AUSTIN, Texas--In a lively discussion that focused on youth and collective intelligence, noted researchers and authors Steven Johnson and Henry Jenkins officially opened South by Southwest Interactive (SXSWi) on Saturday in the conference's first keynote address.
Johnson, a well-known journalist and author whose books include Emergence and Everything Bad is Good for You, and Jenkins, an MIT professor who has written books like The Wow Climax: Tracing the Emotional Impact of Popular Culture and Textual Poachers: Television Fans and Participatory Culture, talked at length about their ideas related to how youth culture is changing in the face of rapidly emerging communications technologies.
Jenkins opened his remarks by saying he thinks that society is due for a wave of backlash against youth culture since he sees the current dynamic as a bit of a celebration of that culture.
And while society at large may be looking on in wonder as today's youth take modern communications tools and use them to create meaningful interaction and social change, Jenkins said parents may not feel the same way.
"Never underestimate the desire of parents to see their children dumb," Jenkins said. "It's easy to imagine our children as failures...because they go into worlds we're not familiar with."
His point was that while young people may be highly adept at using social tools like MySpace.com, blogs, and other Internet-based technologies, parents may not understand it and may instead see their kids as wasting their time.

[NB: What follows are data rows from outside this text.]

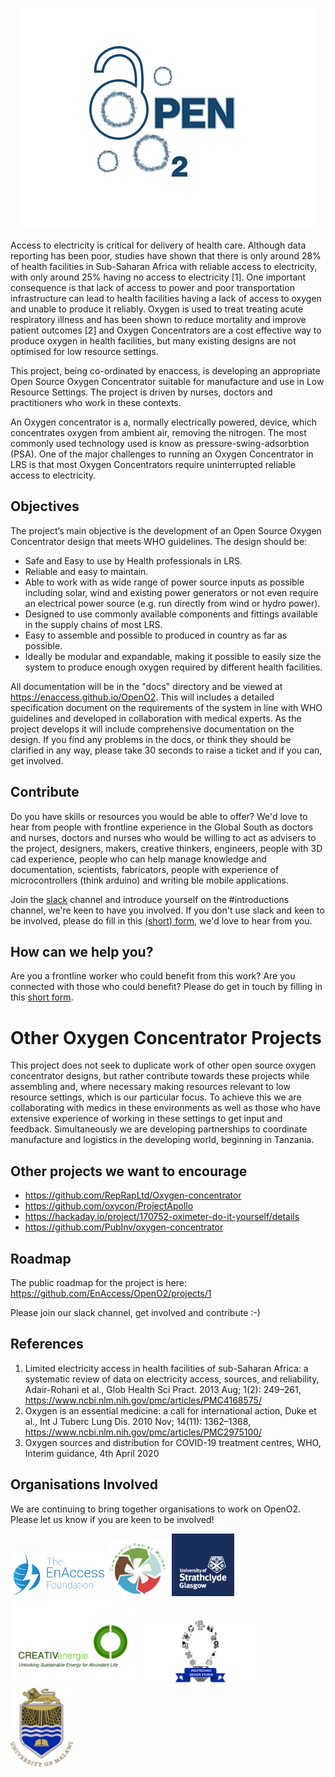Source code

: 
<p align="center">
    <img src="/docs/_media/OpenO2.png" />
</p>

Access to electricity is critical for delivery of health care. Although data reporting has been poor, studies have shown that there is only around 28% of health facilities in Sub-Saharan Africa with reliable access to electricity, with only around 25% having no access to electricity [1]. One important consequence is that lack of access to power and poor transportation infrastructure can lead to health facilities having a lack of access to oxygen and unable to produce it reliably. Oxygen is used to treat treating acute respiratory illness and has been shown to reduce mortality and improve patient outcomes [2] and Oxygen Concentrators are a cost effective way to produce oxygen in health facilities, but many existing designs are not optimised for low resource settings.

This project, being co-ordinated by enaccess, is developing an appropriate Open Source Oxygen Concentrator suitable for manufacture and use in Low Resource Settings. The project is driven by nurses, doctors and practitioners who work in these contexts.

An Oxygen concentrator is a, normally electrically powered, device, which concentrates oxygen from ambient air, removing the nitrogen. The most commonly used technology used is know as pressure-swing-adsorbtion (PSA). One of the major challenges to running an Oxygen Concentrator in LRS is that most Oxygen Concentrators require uninterrupted reliable access to electricity. 

## Objectives
The project’s main objective is the development of an Open Source Oxygen Concentrator design that meets WHO guidelines. The design should be:
* Safe and Easy to use by Health professionals in LRS.
* Reliable and easy to maintain.
* Able to work with as wide range of power source inputs as possible including solar, wind and existing power generators or not even require an electrical power source (e.g. run directly from wind or hydro power).
* Designed to use commonly available components and fittings available in the supply chains of most LRS.
* Easy to assemble and possible to produced in country as far as possible.
* Ideally be modular and expandable, making it possible to easily size the system to produce enough oxygen required by different health facilities.


All documentation will be in the "docs" directory and be viewed at https://enaccess.github.io/OpenO2. This will includes a detailed specification document on the requirements of the system in line with WHO guidelines and developed in collaboration with medical experts. As the project develops it will include comprehensive documentation on the design. If you find any problems in the docs, or think they should be clarified in any way, please take 30 seconds to raise a ticket and if you can, get involved.

## Contribute 
Do you have skills or resources you would be able to offer? We'd love to hear from people with frontline experience in the Global South as doctors and nurses, doctors and nurses who would be willing to act as advisers to the project, designers, makers, creative thinkers, engineers, people with 3D cad experience, people who can help manage knowledge and documentation, scientists,  fabricators, people with experience of microcontrollers (think arduino) and writing ble mobile applications.

Join the [slack](https://join.slack.com/t/openo2/shared_invite/zt-dd1zdamv-DflaeeFV1SwJfTES4zq71A) channel and introduce yourself on the #introductions channel, we're keen to have you involved. If you don't use slack and keen to be involved, please do fill in this [(short) form](https://forms.gle/AssXDcYFwrB8rB6Y8), we'd love to hear from you.

## How can we help you?
Are you a frontline worker who could  benefit from this work? Are you connected with those who could benefit? Please do get in touch by filling in this [short form](https://forms.gle/qy3bU8bYMHzdqqZ36).

# Other Oxygen Concentrator Projects

This project does not seek to duplicate work of other open source oxygen concentrator designs, but rather contribute towards these projects while assembling and, where necessary making resources relevant to low resource settings, which is our particular focus. To achieve this we are collaborating with medics in these environments as well as those who have extensive experience of working in these settings to get input and feedback. Simultaneously we are developing partnerships to coordinate manufacture and logistics in the developing world, beginning in Tanzania.

## Other projects we want to encourage
* https://github.com/RepRapLtd/Oxygen-concentrator
* https://github.com/oxycon/ProjectApollo
* https://hackaday.io/project/170752-oximeter-do-it-yourself/details
* https://github.com/PubInv/oxygen-concentrator

## Roadmap
The public roadmap for the project is here:
https://github.com/EnAccess/OpenO2/projects/1

Please join our slack channel, get involved and contribute :-)

## References 
1. Limited electricity access in health facilities of sub-Saharan Africa: a systematic review of data on electricity access, sources, and reliability, Adair-Rohani et al., Glob Health Sci Pract. 2013 Aug; 1(2): 249–261, https://www.ncbi.nlm.nih.gov/pmc/articles/PMC4168575/
2. Oxygen is an essential medicine: a call for international action, Duke et al., Int J Tuberc Lung Dis. 2010 Nov; 14(11): 1362–1368,  https://www.ncbi.nlm.nih.gov/pmc/articles/PMC2975100/
3. Oxygen sources and distribution for COVID-19 treatment centres, WHO, Interim guidance, 4th April 2020

## Organisations Involved
We are continuing to bring together organisations to work on OpenO2. Please let us know if you are keen to be involved!

<p float="left" >
    <a href="https://enaccess.org"><img src="/docs/_media/enaccess_logo.svg" width="150" /></a>
  <a href="https://www.communityenergymalawi.org"><img src="/docs/_media/community_energy_malawi.png" width="100" /></a>
  <a href="https://www.strath.ac.uk"><img src="/docs/_media/strathclyde_logo1.png" width="100" /></a>
   <a href="https://creativenergie.co.uk"><img src="/docs/_media/creativenergie.png" width="200" /></a>
   <a href="https://www.polytechnicds.com"><img src="/docs/_media/design_studio_logo.png" width="200" /></a>
   <a href="https://www.poly.ac.mw"><img src="/docs/_media/university_malawi_logo.png" width="100" /></a>
</p>

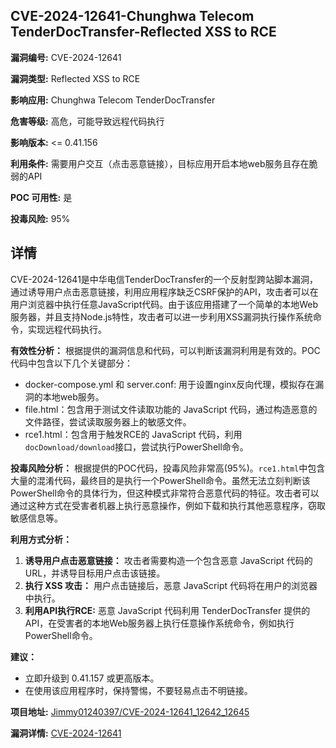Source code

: ## CVE-2024-12641-Chunghwa Telecom TenderDocTransfer-Reflected XSS to RCE

**漏洞编号:** CVE-2024-12641

**漏洞类型:** Reflected XSS to RCE

**影响应用:** Chunghwa Telecom TenderDocTransfer

**危害等级:** 高危，可能导致远程代码执行

**影响版本:** <= 0.41.156

**利用条件:** 需要用户交互（点击恶意链接），目标应用开启本地web服务且存在脆弱的API

**POC 可用性:** 是

**投毒风险:** 95%

## 详情

CVE-2024-12641是中华电信TenderDocTransfer的一个反射型跨站脚本漏洞，通过诱导用户点击恶意链接，利用应用程序缺乏CSRF保护的API，攻击者可以在用户浏览器中执行任意JavaScript代码。由于该应用搭建了一个简单的本地Web服务器，并且支持Node.js特性，攻击者可以进一步利用XSS漏洞执行操作系统命令，实现远程代码执行。

**有效性分析：**
根据提供的漏洞信息和代码，可以判断该漏洞利用是有效的。POC代码中包含以下几个关键部分：
*   docker-compose.yml 和 server.conf: 用于设置nginx反向代理，模拟存在漏洞的本地web服务。
*   file.html：包含用于测试文件读取功能的 JavaScript 代码，通过构造恶意的文件路径，尝试读取服务器上的敏感文件。
*   rce1.html：包含用于触发RCE的 JavaScript 代码，利用`docDownload/download`接口，尝试执行PowerShell命令。

**投毒风险分析：**
根据提供的POC代码，投毒风险非常高(95%)。`rce1.html`中包含大量的混淆代码，最终目的是执行一个PowerShell命令。虽然无法立刻判断该PowerShell命令的具体行为，但这种模式非常符合恶意代码的特征。攻击者可以通过这种方式在受害者机器上执行恶意操作，例如下载和执行其他恶意程序，窃取敏感信息等。

**利用方式分析：**
1.  **诱导用户点击恶意链接：** 攻击者需要构造一个包含恶意 JavaScript 代码的 URL，并诱导目标用户点击该链接。
2.  **执行 XSS 攻击：**  用户点击链接后，恶意 JavaScript 代码将在用户的浏览器中执行。
3.  **利用API执行RCE:** 恶意 JavaScript 代码利用 TenderDocTransfer 提供的 API，在受害者的本地Web服务器上执行任意操作系统命令，例如执行PowerShell命令。

**建议：**
*   立即升级到 0.41.157 或更高版本。
*   在使用该应用程序时，保持警惕，不要轻易点击不明链接。

**项目地址:** [Jimmy01240397/CVE-2024-12641_12642_12645](https://github.com/Jimmy01240397/CVE-2024-12641_12642_12645)

**漏洞详情:** [CVE-2024-12641](https://nvd.nist.gov/vuln/detail/CVE-2024-12641)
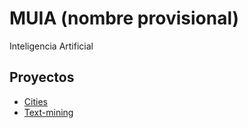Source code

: # MUIA (nombre provisional)
Inteligencia Artificial

## Proyectos

 * [Cities](https://github.com/MUIA/Cities)
 * [Text-mining](https://github.com/MUIA/Text-mining)
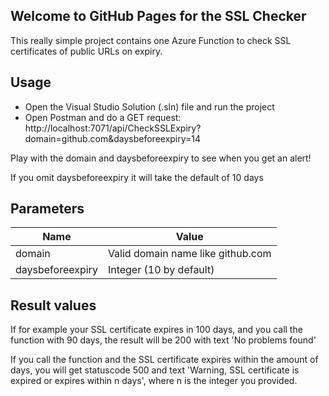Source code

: ## Welcome to GitHub Pages for the SSL Checker

This really simple project contains one Azure Function to check SSL certificates of public URLs on expiry.

## Usage

- Open the Visual Studio Solution (.sln) file and run the project
- Open Postman and do a GET request: http://localhost:7071/api/CheckSSLExpiry?domain=github.com&daysbeforeexpiry=14

Play with the domain and daysbeforeexpiry to see when you get an alert!

If you omit daysbeforeexpiry it will take the default of 10 days

## Parameters
| Name  | Value |
|---|---|
| domain  | Valid domain name like github.com |
| daysbeforeexpiry | Integer (10 by default) |

## Result values
If for example your SSL certificate expires in 100 days, and you call the function with 90 days, the result will be 200 with text 'No problems found'

If you call the function and the SSL certificate expires within the amount of days, you will get statuscode 500 and text 'Warning, SSL certificate is expired or expires within n days', where n is the integer you provided.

And that's true even of parents who are aware of the power of the Internet.
"As a parent, I ended up saying to my son everything I always said as a young man I would never say," Jenkins said.
But he also added that he sees a wide variety of new literacies emerging from youth culture today, things that parents want to understand but don't yet.
"As I talk to parents," Jenkins said, "I'm constantly hit with questions about MySpace, Second Life and World of Warcraft...They're concerned."
Johnson then talked about his interest in the new literacies that Jenkins had mentioned. The problem with these new literacies, he said, is that society doesn't understand them and doesn't know how to test for them.
Jenkins agreed, saying that the whole assessment model that exists isn't ready for measuring the new kinds of collective intelligence skills that young people are developing today.
In fact, he said, the entire assessment model that has been in place for years is badly geared for today's culture. That's because today's young people are participants in a larger community that is based not just on what they know themselves, but on what everyone knows.
"Nobody knows everything," Jenkins said. "Everybody knows something. It's accessible to everyone as a whole and available on a need-to-know basis."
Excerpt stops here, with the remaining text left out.